ABOUT THIS EXERCISE =
Give back the full set of entries that follows, exactly as written.

DATA FOR THE TASK =

-- Opening Marker --

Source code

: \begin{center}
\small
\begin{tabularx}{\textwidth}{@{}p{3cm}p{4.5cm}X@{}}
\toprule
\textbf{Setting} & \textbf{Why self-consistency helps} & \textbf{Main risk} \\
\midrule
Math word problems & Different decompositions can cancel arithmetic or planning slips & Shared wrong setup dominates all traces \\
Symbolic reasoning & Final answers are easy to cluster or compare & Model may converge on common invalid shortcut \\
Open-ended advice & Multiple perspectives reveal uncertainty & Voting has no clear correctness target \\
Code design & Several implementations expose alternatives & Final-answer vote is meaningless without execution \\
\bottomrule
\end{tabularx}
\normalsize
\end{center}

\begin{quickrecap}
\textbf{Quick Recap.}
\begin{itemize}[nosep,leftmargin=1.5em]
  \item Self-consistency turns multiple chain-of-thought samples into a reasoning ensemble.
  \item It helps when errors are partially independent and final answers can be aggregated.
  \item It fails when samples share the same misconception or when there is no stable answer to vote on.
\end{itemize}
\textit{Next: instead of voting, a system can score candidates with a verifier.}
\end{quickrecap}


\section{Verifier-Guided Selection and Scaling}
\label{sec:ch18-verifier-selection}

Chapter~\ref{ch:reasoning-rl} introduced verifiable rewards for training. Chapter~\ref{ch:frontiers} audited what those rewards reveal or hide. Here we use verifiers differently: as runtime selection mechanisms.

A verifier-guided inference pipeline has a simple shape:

-- Closing Marker --

EXPECTED OUTPUT =
Source code

: \begin{center}
\small
\begin{tabularx}{\textwidth}{@{}p{3cm}p{4.5cm}X@{}}
\toprule
\textbf{Setting} & \textbf{Why self-consistency helps} & \textbf{Main risk} \\
\midrule
Math word problems & Different decompositions can cancel arithmetic or planning slips & Shared wrong setup dominates all traces \\
Symbolic reasoning & Final answers are easy to cluster or compare & Model may converge on common invalid shortcut \\
Open-ended advice & Multiple perspectives reveal uncertainty & Voting has no clear correctness target \\
Code design & Several implementations expose alternatives & Final-answer vote is meaningless without execution \\
\bottomrule
\end{tabularx}
\normalsize
\end{center}

\begin{quickrecap}
\textbf{Quick Recap.}
\begin{itemize}[nosep,leftmargin=1.5em]
  \item Self-consistency turns multiple chain-of-thought samples into a reasoning ensemble.
  \item It helps when errors are partially independent and final answers can be aggregated.
  \item It fails when samples share the same misconception or when there is no stable answer to vote on.
\end{itemize}
\textit{Next: instead of voting, a system can score candidates with a verifier.}
\end{quickrecap}


\section{Verifier-Guided Selection and Scaling}
\label{sec:ch18-verifier-selection}

Chapter~\ref{ch:reasoning-rl} introduced verifiable rewards for training. Chapter~\ref{ch:frontiers} audited what those rewards reveal or hide. Here we use verifiers differently: as runtime selection mechanisms.

A verifier-guided inference pipeline has a simple shape:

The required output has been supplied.